Saturday, January 24, 2015

Dead Languages Karaoke: Medieval, Medievalism, Neo-Medieval

I say this as a person who has attended a live concert of a Sumerian Elvis impersonator: I'm really not sure what to make of the dead languages karaoke that's on the program for the Medieval Congress at Kalamazoo this year.


There is a lot of medievalism and neo-medieval kitsch on the program this year, more than I remember there being on past programs. My distaste for Game of Thrones aside, I'm rather fond of the neo-medieval: It's a predeliction that, in part, drives the teaching of the course I mention here most frequently, the one on modern representations of medieval Spain. I pride myself on having a pretty decent collection of medieval-kitsch board games. I'm even working on a medievalist (different from medieval) article right now. There is place for serious medievalism and goofy medievalism.

But there's something about dead languages karaoke (something that I'd normally be pretty amused about) as a formal session in the meeting . Does it tell us anything about medieval performance? What is it really trying to accomplish? Why isn't it just an optional activity? I think that's where I'm really ambivalent: Medieval Studies is still a field that takes itself very, very seriously. There's an awful lot of gatekeeping and disciplinary falling-into-line and intellectual conservatism, especially by and within its old and venerable institutions.

I think that it's important to take the material and the work very seriously and the profession and its trappings not so much; a session like this does the opposite, waving the trappings of Medieval Studies about like a banner without really making much apparent forward progress. It's a bit of an insult, then, that by virtue of its programming choices, one of these conservative, venerable institituions presents neo-medieval kitsch as more academically significant that large swaths of medieval work.

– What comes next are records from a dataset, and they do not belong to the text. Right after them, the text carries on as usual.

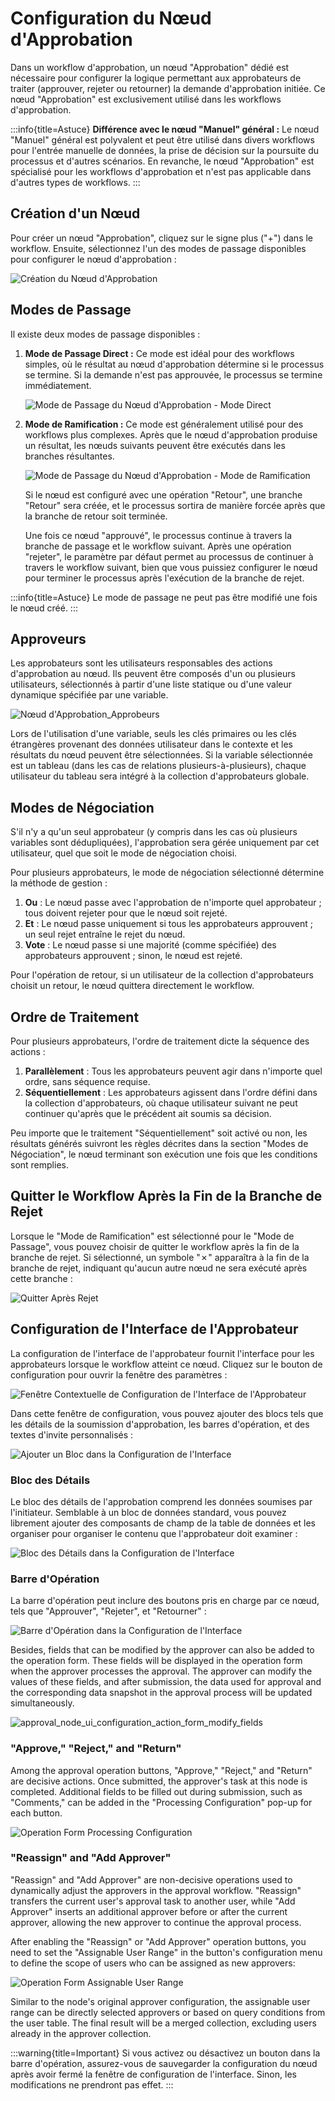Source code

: # Configuration du Nœud d'Approbation

Dans un workflow d'approbation, un nœud "Approbation" dédié est nécessaire pour configurer la logique permettant aux approbateurs de traiter (approuver, rejeter ou retourner) la demande d'approbation initiée. Ce nœud "Approbation" est exclusivement utilisé dans les workflows d'approbation.

:::info{title=Astuce}
**Différence avec le nœud "Manuel" général :** Le nœud "Manuel" général est polyvalent et peut être utilisé dans divers workflows pour l'entrée manuelle de données, la prise de décision sur la poursuite du processus et d'autres scénarios. En revanche, le nœud "Approbation" est spécialisé pour les workflows d'approbation et n'est pas applicable dans d'autres types de workflows.
:::

## Création d'un Nœud

Pour créer un nœud "Approbation", cliquez sur le signe plus ("+") dans le workflow. Ensuite, sélectionnez l'un des modes de passage disponibles pour configurer le nœud d'approbation :

![Création du Nœud d'Approbation](https://static-docs.nocobase.com/f15d61208a3918d005cd2031fc9b6ce7.png)

## Modes de Passage

Il existe deux modes de passage disponibles :

1. **Mode de Passage Direct :** Ce mode est idéal pour des workflows simples, où le résultat au nœud d'approbation détermine si le processus se termine. Si la demande n'est pas approuvée, le processus se termine immédiatement.

    ![Mode de Passage du Nœud d'Approbation - Mode Direct](https://static-docs.nocobase.com/a9d446a186f61c546607cf1c2534b287.png)

2. **Mode de Ramification :** Ce mode est généralement utilisé pour des workflows plus complexes. Après que le nœud d'approbation produise un résultat, les nœuds suivants peuvent être exécutés dans les branches résultantes.

    ![Mode de Passage du Nœud d'Approbation - Mode de Ramification](https://static-docs.nocobase.com/57dc6a8907f3bb02fb28c354c241e4e5.png)

    Si le nœud est configuré avec une opération "Retour", une branche "Retour" sera créée, et le processus sortira de manière forcée après que la branche de retour soit terminée.

    Une fois ce nœud "approuvé", le processus continue à travers la branche de passage et le workflow suivant. Après une opération "rejeter", le paramètre par défaut permet au processus de continuer à travers le workflow suivant, bien que vous puissiez configurer le nœud pour terminer le processus après l'exécution de la branche de rejet.

:::info{title=Astuce}
Le mode de passage ne peut pas être modifié une fois le nœud créé.
:::

## Approveurs

Les approbateurs sont les utilisateurs responsables des actions d'approbation au nœud. Ils peuvent être composés d'un ou plusieurs utilisateurs, sélectionnés à partir d'une liste statique ou d'une valeur dynamique spécifiée par une variable.

![Nœud d'Approbation_Approbeurs](https://static-docs.nocobase.com/29c64297d577b9ca9457b1d7ac62287d.png)

Lors de l'utilisation d'une variable, seuls les clés primaires ou les clés étrangères provenant des données utilisateur dans le contexte et les résultats du nœud peuvent être sélectionnées. Si la variable sélectionnée est un tableau (dans les cas de relations plusieurs-à-plusieurs), chaque utilisateur du tableau sera intégré à la collection d'approbateurs globale.

## Modes de Négociation

S'il n'y a qu'un seul approbateur (y compris dans les cas où plusieurs variables sont dédupliquées), l'approbation sera gérée uniquement par cet utilisateur, quel que soit le mode de négociation choisi.

Pour plusieurs approbateurs, le mode de négociation sélectionné détermine la méthode de gestion :

1. **Ou** : Le nœud passe avec l'approbation de n'importe quel approbateur ; tous doivent rejeter pour que le nœud soit rejeté.
2. **Et** : Le nœud passe uniquement si tous les approbateurs approuvent ; un seul rejet entraîne le rejet du nœud.
3. **Vote** : Le nœud passe si une majorité (comme spécifiée) des approbateurs approuvent ; sinon, le nœud est rejeté.

Pour l'opération de retour, si un utilisateur de la collection d'approbateurs choisit un retour, le nœud quittera directement le workflow.

## Ordre de Traitement

Pour plusieurs approbateurs, l'ordre de traitement dicte la séquence des actions :

1. **Parallèlement** : Tous les approbateurs peuvent agir dans n'importe quel ordre, sans séquence requise.
2. **Séquentiellement** : Les approbateurs agissent dans l'ordre défini dans la collection d'approbateurs, où chaque utilisateur suivant ne peut continuer qu'après que le précédent ait soumis sa décision.

Peu importe que le traitement "Séquentiellement" soit activé ou non, les résultats générés suivront les règles décrites dans la section "Modes de Négociation", le nœud terminant son exécution une fois que les conditions sont remplies.

## Quitter le Workflow Après la Fin de la Branche de Rejet

Lorsque le "Mode de Ramification" est sélectionné pour le "Mode de Passage", vous pouvez choisir de quitter le workflow après la fin de la branche de rejet. Si sélectionné, un symbole "✗" apparaîtra à la fin de la branche de rejet, indiquant qu'aucun autre nœud ne sera exécuté après cette branche :

![Quitter Après Rejet](https://static-docs.nocobase.com/1e740df93c128fb6fe54bf85a740e683.png)

## Configuration de l'Interface de l'Approbateur

La configuration de l'interface de l'approbateur fournit l'interface pour les approbateurs lorsque le workflow atteint ce nœud. Cliquez sur le bouton de configuration pour ouvrir la fenêtre des paramètres :

![Fenêtre Contextuelle de Configuration de l'Interface de l'Approbateur](https://static-docs.nocobase.com/2c321ae164b436f1c572305ff27cc9dd.png)

Dans cette fenêtre de configuration, vous pouvez ajouter des blocs tels que les détails de la soumission d'approbation, les barres d'opération, et des textes d'invite personnalisés :

![Ajouter un Bloc dans la Configuration de l'Interface](https://static-docs.nocobase.com/9f8f11926e935ad8f8fbeec368edebfe.png)

### Bloc des Détails

Le bloc des détails de l'approbation comprend les données soumises par l'initiateur. Semblable à un bloc de données standard, vous pouvez librement ajouter des composants de champ de la table de données et les organiser pour organiser le contenu que l'approbateur doit examiner :

![Bloc des Détails dans la Configuration de l'Interface](https://static-docs.nocobase.com/1140ec13caeea1b364d12e057720a29c.png)

### Barre d'Opération

La barre d'opération peut inclure des boutons pris en charge par ce nœud, tels que "Approuver", "Rejeter", et "Retourner" :

![Barre d'Opération dans la Configuration de l'Interface](https://static-docs.nocobase.com/1bb090ed123f62ba8a524a3e9e7da328.png)

Besides, fields that can be modified by the approver can also be added to the operation form. These fields will be displayed in the operation form when the approver processes the approval. The approver can modify the values of these fields, and after submission, the data used for approval and the corresponding data snapshot in the approval process will be updated simultaneously.

![approval_node_ui_configuration_action_form_modify_fields](https://static-docs.nocobase.com/20241226232124.png)

### "Approve," "Reject," and "Return"

Among the approval operation buttons, "Approve," "Reject," and "Return" are decisive actions. Once submitted, the approver's task at this node is completed. Additional fields to be filled out during submission, such as "Comments," can be added in the "Processing Configuration" pop-up for each button.

![Operation Form Processing Configuration](https://static-docs.nocobase.com/20241226232225.png)

### "Reassign" and "Add Approver"

"Reassign" and "Add Approver" are non-decisive operations used to dynamically adjust the approvers in the approval workflow. "Reassign" transfers the current user's approval task to another user, while "Add Approver" inserts an additional approver before or after the current approver, allowing the new approver to continue the approval process.

After enabling the "Reassign" or "Add Approver" operation buttons, you need to set the "Assignable User Range" in the button's configuration menu to define the scope of users who can be assigned as new approvers:

![Operation Form Assignable User Range](https://static-docs.nocobase.com/20241226232321.png)

Similar to the node's original approver configuration, the assignable user range can be directly selected approvers or based on query conditions from the user table. The final result will be a merged collection, excluding users already in the approver collection.

:::warning{title=Important}
Si vous activez ou désactivez un bouton dans la barre d'opération, assurez-vous de sauvegarder la configuration du nœud après avoir fermé la fenêtre de configuration de l'interface. Sinon, les modifications ne prendront pas effet.
:::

Kalamazoo isn't a meeting that I go to because (not unlike the Medieval Academy meeting, incidentally) the program is overwhelmingly focused on the Anglo-Norman, the English, the French, and the Latin. Jews and Muslims, by in large, figure into the scholarly discourse as objects represented by the English and the French. Arabic texts are sources for the mysticism and the philosophy that would take hold in various Latinate Christian communities. Spain is presented as though the last thirty years of scholarship and historical revision almost didn't happen.

And yet something as wonderfully goofy as dead languages karaoke is not an after-hours activity but is rather slotted into the program with a roundtable discussion. It's a vicious cycle: People like me don't go because it's very hard to get to Kalamazoo and hardly seems worth it for maybe two relevant sessions. But perhaps the cycle is fed by the appearance that neo-medieval kitsch is a higher intellectual and academic priority than large swaths of the academic medieval.